The Nigerians are settling down, integrating well into the society. They know the norms. They know the rules and regulations and the dos and the don’ts. Nigerians are getting married to some of the Chinese. You know we are happy people and very energetic, and people all over the world appreciate us for that.

Still, one of main problems for Nigerians and Africans coming to live in China is one of visas and visa extensions. How does the embassy deal with these visa issues?

Visa regulation is at the discretion of the receiving country. Where there are restrictions because of certain irritants or perceived irritants like criminal movements, certainly they have the right to restrict. But our concern is that we should not be singled out. They shouldn’t be for Nigerians alone. Irrationality of the few should not cancel the rationality of the many.

I believe that the majority of Nigerians are law-abiding and they go about their trade. That is not to say that every Nigerian who wants to come to China should be subjected to the same restriction.

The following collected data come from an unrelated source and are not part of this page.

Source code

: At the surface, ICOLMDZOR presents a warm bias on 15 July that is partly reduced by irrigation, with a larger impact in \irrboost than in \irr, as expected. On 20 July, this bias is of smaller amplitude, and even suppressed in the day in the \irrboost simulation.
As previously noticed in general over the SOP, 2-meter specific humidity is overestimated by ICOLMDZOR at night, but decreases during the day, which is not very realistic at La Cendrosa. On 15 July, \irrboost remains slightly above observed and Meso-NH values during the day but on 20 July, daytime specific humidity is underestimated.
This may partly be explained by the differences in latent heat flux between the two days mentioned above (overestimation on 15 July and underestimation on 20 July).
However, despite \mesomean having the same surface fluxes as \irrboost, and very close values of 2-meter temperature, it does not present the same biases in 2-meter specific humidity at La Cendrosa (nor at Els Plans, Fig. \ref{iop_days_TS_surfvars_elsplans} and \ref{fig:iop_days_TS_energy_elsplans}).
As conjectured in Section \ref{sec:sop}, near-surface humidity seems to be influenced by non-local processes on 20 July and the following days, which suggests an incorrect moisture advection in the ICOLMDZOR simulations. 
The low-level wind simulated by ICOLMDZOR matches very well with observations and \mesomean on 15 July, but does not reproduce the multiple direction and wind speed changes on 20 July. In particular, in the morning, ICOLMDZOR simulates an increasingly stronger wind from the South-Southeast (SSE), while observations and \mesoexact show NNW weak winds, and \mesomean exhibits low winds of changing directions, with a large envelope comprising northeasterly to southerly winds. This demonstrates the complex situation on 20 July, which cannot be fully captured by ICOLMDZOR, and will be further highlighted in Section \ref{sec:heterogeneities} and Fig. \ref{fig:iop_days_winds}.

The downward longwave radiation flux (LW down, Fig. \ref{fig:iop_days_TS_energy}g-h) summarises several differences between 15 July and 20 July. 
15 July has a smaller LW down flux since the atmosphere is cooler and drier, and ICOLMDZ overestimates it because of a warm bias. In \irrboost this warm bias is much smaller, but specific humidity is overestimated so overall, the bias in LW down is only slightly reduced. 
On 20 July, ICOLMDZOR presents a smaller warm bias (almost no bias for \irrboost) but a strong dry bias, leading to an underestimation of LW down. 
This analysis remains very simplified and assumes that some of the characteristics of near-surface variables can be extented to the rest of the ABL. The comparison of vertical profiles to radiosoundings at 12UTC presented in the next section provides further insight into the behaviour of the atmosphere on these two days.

There should be a mechanism put in place by the authorities concerned to separate the Pauls from the Barnabuses – as we say in the Bible – to make sure that the few that are not good should be separated.

It was perceived, but it is now proved, that it wasn’t Nigerians alone that are in the high rate of criminal groups in China. Of course, you know with our population of so many millions, any black person they pick, the first thing that comes to the mind of the security agencies is ‘oh, he or she must be from Nigeria’. That is the perception.

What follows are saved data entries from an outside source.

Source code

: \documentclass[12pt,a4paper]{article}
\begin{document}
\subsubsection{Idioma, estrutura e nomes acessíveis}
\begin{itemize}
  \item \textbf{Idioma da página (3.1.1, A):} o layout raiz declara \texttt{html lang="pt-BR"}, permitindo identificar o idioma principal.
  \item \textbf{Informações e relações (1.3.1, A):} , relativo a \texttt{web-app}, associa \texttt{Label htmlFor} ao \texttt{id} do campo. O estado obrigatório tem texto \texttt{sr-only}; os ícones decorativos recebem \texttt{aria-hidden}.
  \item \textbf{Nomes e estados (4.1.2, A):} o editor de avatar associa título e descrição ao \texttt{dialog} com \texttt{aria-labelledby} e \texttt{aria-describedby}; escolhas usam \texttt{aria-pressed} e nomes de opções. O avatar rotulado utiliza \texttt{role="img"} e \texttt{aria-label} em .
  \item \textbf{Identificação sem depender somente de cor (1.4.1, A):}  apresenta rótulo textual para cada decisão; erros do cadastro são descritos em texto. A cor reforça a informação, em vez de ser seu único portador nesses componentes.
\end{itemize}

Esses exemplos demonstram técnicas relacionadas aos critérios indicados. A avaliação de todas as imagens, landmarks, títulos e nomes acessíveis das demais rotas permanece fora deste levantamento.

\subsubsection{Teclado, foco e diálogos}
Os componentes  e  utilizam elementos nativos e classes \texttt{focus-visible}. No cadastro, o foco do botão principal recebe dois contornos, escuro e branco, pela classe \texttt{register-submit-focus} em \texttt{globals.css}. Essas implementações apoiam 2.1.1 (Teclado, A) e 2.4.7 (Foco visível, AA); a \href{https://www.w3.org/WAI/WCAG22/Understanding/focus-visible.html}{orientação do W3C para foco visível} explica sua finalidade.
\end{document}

Is that perception beginning to change?

The perception is beginning to change because there is now greater collaboration between the mission, the Nigerian community, the Nigerian people themselves and even the authorities. Green pastures are becoming brown everywhere now. Green pastures – which was the main reason for people moving for this kind of mass migration, mass exodus to the Western and Eastern countries – are no more green. Even for the nationals, it’s becoming brown. The focus will be at home. People are now being sensitised on the danger of going out with illegal papers, going out to be stranded. The campaign is going on at home and at various posts. People are now aware of the danger of just jumping into the plane and travelling somewhere, only to be stranded and become criminal eventually. So the movement is becoming less attractive.

Do you think there’s been a drop in Nigerians coming to China since July?

That shouldn’t be a question, because if there’s a drop in exchange of visits between two countries, that will assume that there’s a drop in the level of relationship. We shouldn’t expect a drop. We should expect an increase in the positive trend – that is less criminality. We haven’t seen a drop in the movement of people in terms of coming for generic trade, coming for government business, coming to negotiate joint-ventures, coming for investment. We should say we are also witnessing a drop in terms of criminal movement, because now we don’t have much news about Mr X or Miss Y being arrested. At less there’s a drop in those kinds of reports, which means that things are moving in a better way.